Data excerpts:
☆ ☆ ☆ ☆ ☆ ☆ ☆

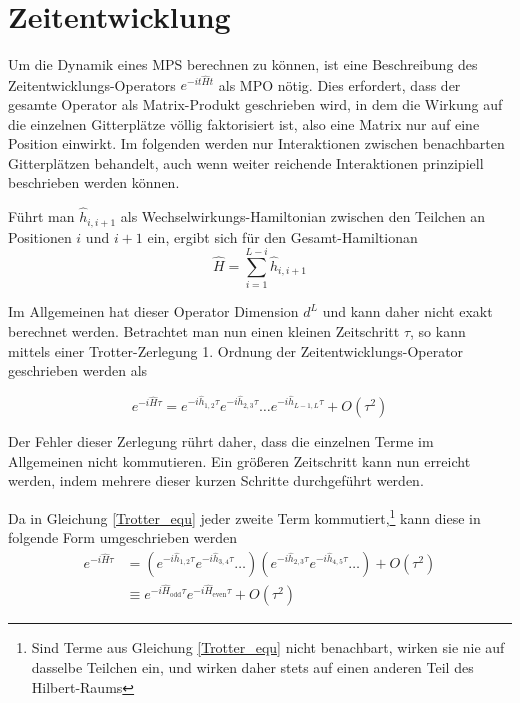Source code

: \documentclass[10pt,a4paper]{report}
\begin{document}
\section{Zeitentwicklung}\label{tMPS}

Um die Dynamik eines MPS berechnen zu können, ist eine Beschreibung des Zeitentwicklungs-Operators $e^{-it\hat{H}t}$ als MPO nötig. Dies erfordert, dass der gesamte Operator als Matrix-Produkt geschrieben wird, in dem die Wirkung auf die einzelnen Gitterplätze völlig faktorisiert ist, also eine Matrix nur auf eine Position einwirkt. Im folgenden werden nur Interaktionen zwischen benachbarten Gitterplätzen behandelt, auch wenn weiter reichende Interaktionen prinzipiell beschrieben werden können.

Führt man $\hat{h}_{i,i+1}$ als Wechselwirkungs-Hamiltonian zwischen den Teilchen an Positionen $i$ und $i+1$ ein, ergibt sich für den Gesamt-Hamiltionan
\begin{equation}
\hat{H}=\sum_{i=1}^{L-i}\hat{h}_{i,i+1}
\end{equation}

Im Allgemeinen hat dieser Operator Dimension $d^L$ und kann daher nicht exakt berechnet werden. Betrachtet man nun einen kleinen Zeitschritt $\tau$, so kann mittels einer Trotter-Zerlegung 1. Ordnung der Zeitentwicklungs-Operator geschrieben werden als

\begin{equation}\label{Trotter_equ}
e^{-i\hat{H}\tau}= e^{-i\hat{h}_{1,2}\tau}e^{-i\hat{h}_{2,3}\tau}\ldots e^{-i\hat{h}_{L-1,L}\tau}+O(\tau^2)
\end{equation}

Der Fehler dieser Zerlegung rührt daher, dass die einzelnen Terme im Allgemeinen nicht kommutieren. Ein größeren Zeitschritt kann nun erreicht werden, indem mehrere dieser kurzen Schritte durchgeführt werden.

Da in Gleichung \ref{Trotter_equ} jeder zweite Term kommutiert,\footnote{Sind Terme aus Gleichung \ref{Trotter_equ} nicht benachbart, wirken sie nie auf dasselbe Teilchen ein, und wirken daher stets auf einen anderen Teil des Hilbert-Raums} kann diese in folgende Form umgeschrieben werden
\begin{equation}
\begin{split}
e^{-i\hat{H}\tau}&=(e^{-i\hat{h}_{1,2}\tau}e^{-i\hat{h}_{3,4}\tau}\ldots)(e^{-i\hat{h}_{2,3}\tau}e^{-i\hat{h}_{4,5}\tau}\ldots)+O(\tau^2)\\
&\equiv e^{-i\hat{H}_{\text{odd}}\tau}e^{-i\hat{H}_{\text{even}}\tau}+O(\tau^2)
\end{split}
\end{equation}
\end{document}
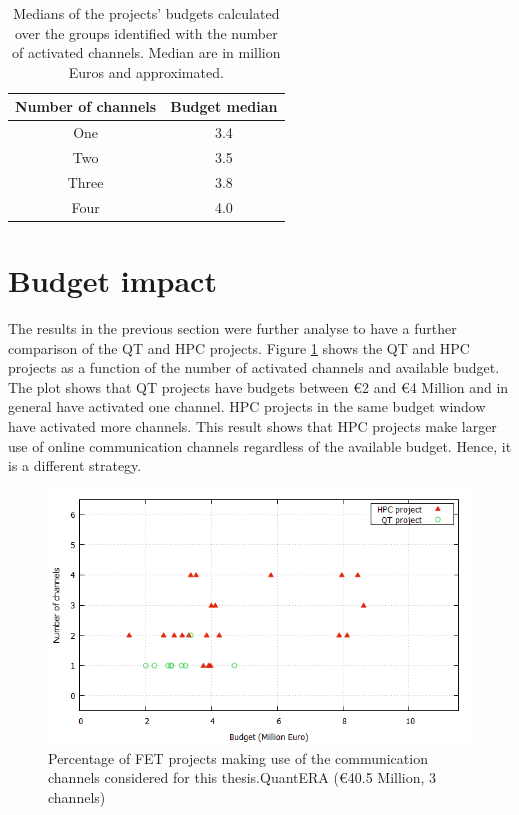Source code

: \begin{table}[t]
 \begin{center}
  \begin{tabular}{cc}
   \hline 
   \hline
   Number of channels & Budget median \\ 
   \hline
   \hline
   One & 3.4 \\
   Two & 3.5 \\
   Three & 3.8 \\
   Four & 4.0 \\
   \hline
   \hline
  \end{tabular}
 \end{center} 
 \caption{Medians of the projects' budgets calculated over the groups identified with the number of activated channels. Median are in million Euros and approximated.}
\label{Median} 
\end{table}

\section{Budget impact}
The results in the previous section were further analyse to have a further comparison of the QT and HPC projects. Figure \ref{Channel_budget_breakdown} shows the QT and HPC projects as a function of the number of activated channels and available budget. The plot shows that QT projects have budgets between \euro 2 and \euro 4 Million and in general have activated one channel. HPC projects in the same budget window have activated more channels. This result shows that HPC projects make larger use of online communication channels regardless of the available budget. Hence, it is a different strategy.  
 

\begin{figure}[!t] 
 \begin{center}
 \includegraphics[scale=0.4]{Images/Channel_budget_breakdown.png}
 \caption{Percentage of FET projects making use of the communication channels considered for this thesis.QuantERA (\euro 40.5 Million, 3 channels)}
 \label{Channel_budget_breakdown}
 \end{center}
\end{figure}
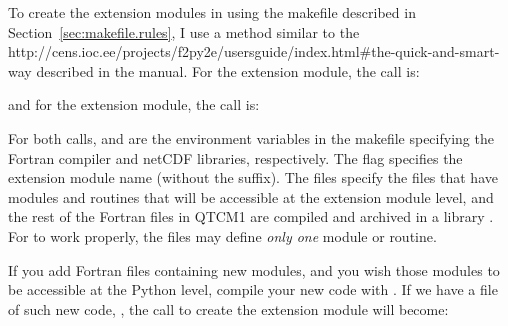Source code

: To create the extension modules in  using
the makefile described in Section~\ref{sec:makefile.rules},
I use a method similar to the
%
{%
{http://cens.ioc.ee/projects/f2py2e/usersguide/index.html#the-quick-and-smart-way}}
described in the  manual.
For the  extension module, the 
 call is:

\begin{codeblock}
\end{codeblock}

and for the  extension module, the call is:

\begin{codeblock}
\end{codeblock}

For both calls,  and  are the environment
variables in the makefile specifying the Fortran compiler and netCDF
libraries, respectively.  The  flag specifies the extension
module name (without the  suffix).  The  files
specify the files that have modules and routines that will be
accessible at the extension module level, and the rest of the Fortran
files in QTCM1 are compiled and archived in a library .
For  to work properly,
the  files may define \emph{only one} module or routine.

If you add Fortran files containing new modules, and you wish those
modules to be accessible at the Python level, compile your new code
with .  If we have a file of such new code, ,
the  call to create the 
extension module will become:

\begin{codeblock}
\end{codeblock}

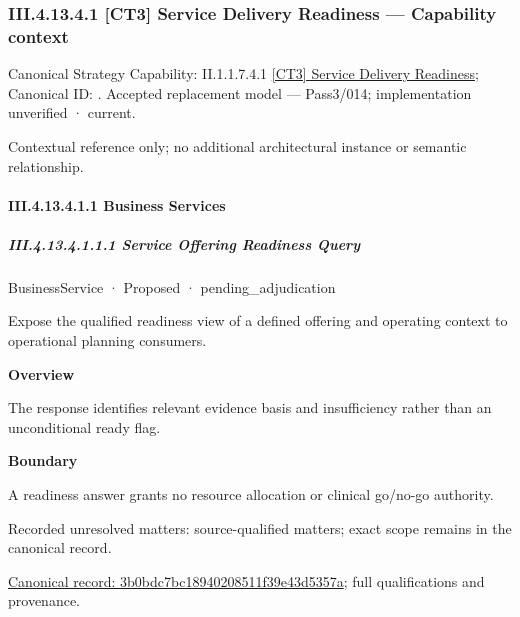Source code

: \subsubsection*{III.4.13.4.1 [CT3] Service Delivery Readiness — Capability context}
\label{navigation:III.4.13.4.1}

{\small Canonical Strategy Capability: II.1.1.7.4.1 \hyperref[element:cfce47b7e3c1424eba10348f9eb7ea9c]{[CT3] Service Delivery Readiness}; Canonical ID: \texttt{}. Accepted replacement model — Pass3/014; implementation unverified · current.}\par
Contextual reference only; no additional architectural instance or semantic relationship.\par
\paragraph*{III.4.13.4.1.1 Business Services}
\label{navigation:III.4.13.4.1.1}

\subparagraph*{III.4.13.4.1.1.1 Service Offering Readiness Query}
\label{navigation:III.4.13.4.1.1.1}

\label{element:3b0bdc7bc18940208511f39e43d5357a}
{\small BusinessService · Proposed · pending\_adjudication}\par

Expose the qualified readiness view of a defined offering and operating context to operational planning consumers.



\textbf{Overview}



The response identifies relevant evidence basis and insufficiency rather than an unconditional ready flag.



\textbf{Boundary}



A readiness answer grants no resource allocation or clinical go/no-go authority.


{\small Recorded unresolved matters: source-qualified matters; exact scope remains in the canonical record.}\par
{\footnotesize \href{../../../../continuum/business/business-service/3b0bdc7bc18940208511f39e43d5357a.md}{Canonical record: 3b0bdc7bc18940208511f39e43d5357a}; full qualifications and provenance.}\par
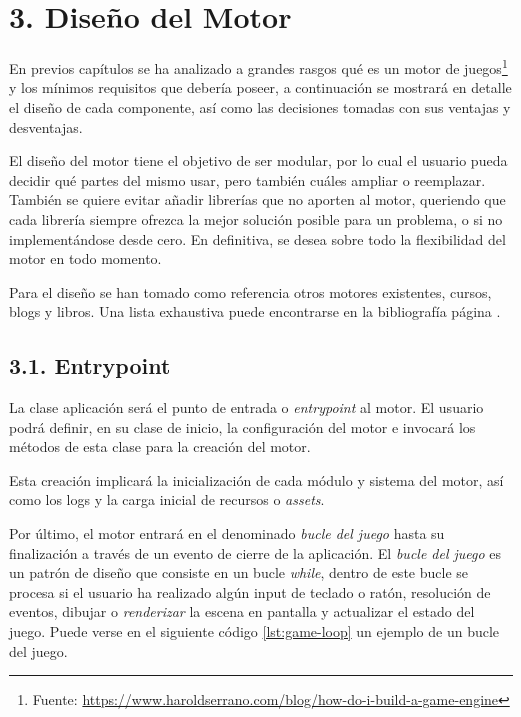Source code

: \chapter*{3. Diseño del Motor}\label{cap:design}

En previos capítulos se ha analizado a grandes rasgos qué es un motor de 
juegos\footnote{Fuente: \url{https://www.haroldserrano.com/blog/how-do-i-build-a-game-engine}}
y los mínimos requisitos que debería poseer, a continuación se mostrará en detalle el diseño de cada
componente, así como las decisiones tomadas con sus ventajas y desventajas.

El diseño del motor tiene el objetivo de ser modular, por lo cual el usuario pueda decidir qué partes del mismo usar, 
pero también cuáles ampliar o reemplazar. También se quiere evitar añadir librerías que no aporten al motor, 
queriendo que cada librería siempre ofrezca la mejor solución posible para un problema, o si no implementándose desde cero.
En definitiva, se desea sobre todo la flexibilidad del motor en todo momento.

Para el diseño se han tomado como referencia otros motores existentes, cursos, blogs y libros\cite{hazel}\cite{master-course}\cite{engine-book}\cite{game-patterns}. Una lista
exhaustiva puede encontrarse en la bibliografía página \pageref{cap:bibliography}.

\section*{3.1. Entrypoint}\label{sec:entrypoint}
La clase aplicación será el punto de entrada o \textit{entrypoint} al motor. El usuario podrá definir, en su clase de inicio, 
la configuración del motor e invocará los métodos de esta clase para la creación del motor. 

Esta creación implicará la inicialización de cada módulo y sistema del motor, así como los logs y la carga inicial
de recursos o \textit{assets}. 

Por último, el motor entrará en el denominado \textit{bucle del juego} hasta su finalización a través de un evento
de cierre de la aplicación. El \textit{bucle del juego} es un patrón de diseño\cite{game-loop-pattern} que consiste
en un bucle \textit{while}, dentro de este bucle se procesa si el usuario ha realizado algún input de teclado o ratón,
resolución de eventos, dibujar o \textit{renderizar} la escena en pantalla y actualizar el estado del juego.
Puede verse en el siguiente código \ref{lst:game-loop} un ejemplo de un bucle del juego.

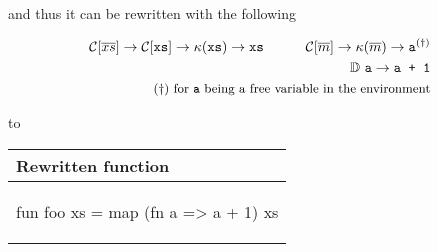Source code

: \begin{example}
  \noindent
  and thus it can be rewritten with the following
 
  \begin{eqnarray*}[c]
    \mathcal{C}[\ol{xs}]  -> \mathcal{C}[\ttt{xs}] -> \kappa{(\ttt{xs})} -> \ttt{xs}
    \qquad\quad
    \mathcal{C}[\ol{m}] -> \kappa{(\ol{m})} -> \ttt{a}^{(\dag)} 
    \\ 
    \mathbb{D}\ \ttt{a} -> \ttt{a + 1}
    \\
    \text{\small{$(\dag)$} for \ttt{a} being a free variable in the environment}
  \end{eqnarray*}
  
  \noindent
  to
  
  \begin{center}
    \begin{tabular}{|l|}
      \hline
      \textbf{Rewritten function} \\ \hline
      \begin{sml}
fun foo xs = map (fn a => a + 1) xs
      \end{sml} \\ \hline
    \end{tabular}
  \end{center}

\end{example}

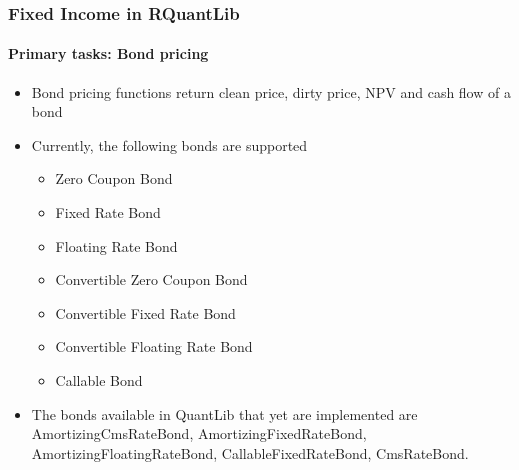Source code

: \documentclass[smaller,compress, 9pt]{beamer}
\begin{document}
\begin{frame}
	\frametitle{Fixed Income in RQuantLib}
	\framesubtitle{Primary tasks: Bond pricing}
	\begin{itemize}
		\item Bond pricing functions return clean price, dirty price, NPV and cash flow of a bond
		\item Currently, the following bonds are supported
			\begin{itemize}
				\item Zero Coupon Bond
				\item Fixed Rate Bond
				\item Floating Rate Bond
				\item Convertible Zero Coupon Bond
				\item Convertible Fixed Rate Bond												
				\item Convertible Floating Rate Bond
				\item Callable Bond
			\end{itemize}
		\item The bonds available in QuantLib that yet are implemented are AmortizingCmsRateBond, AmortizingFixedRateBond, AmortizingFloatingRateBond, CallableFixedRateBond, CmsRateBond.
	\end{itemize}
\end{frame}
\end{document}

☆ ☆ ☆ ☆ ☆ ☆ ☆

Required work: Identify each line in the records above containing the word "flag"; copy those lines.

Reply to the exercise:
libraries, respectively.  The  flag specifies the extension
The response identifies relevant evidence basis and insufficiency rather than an unconditional ready flag.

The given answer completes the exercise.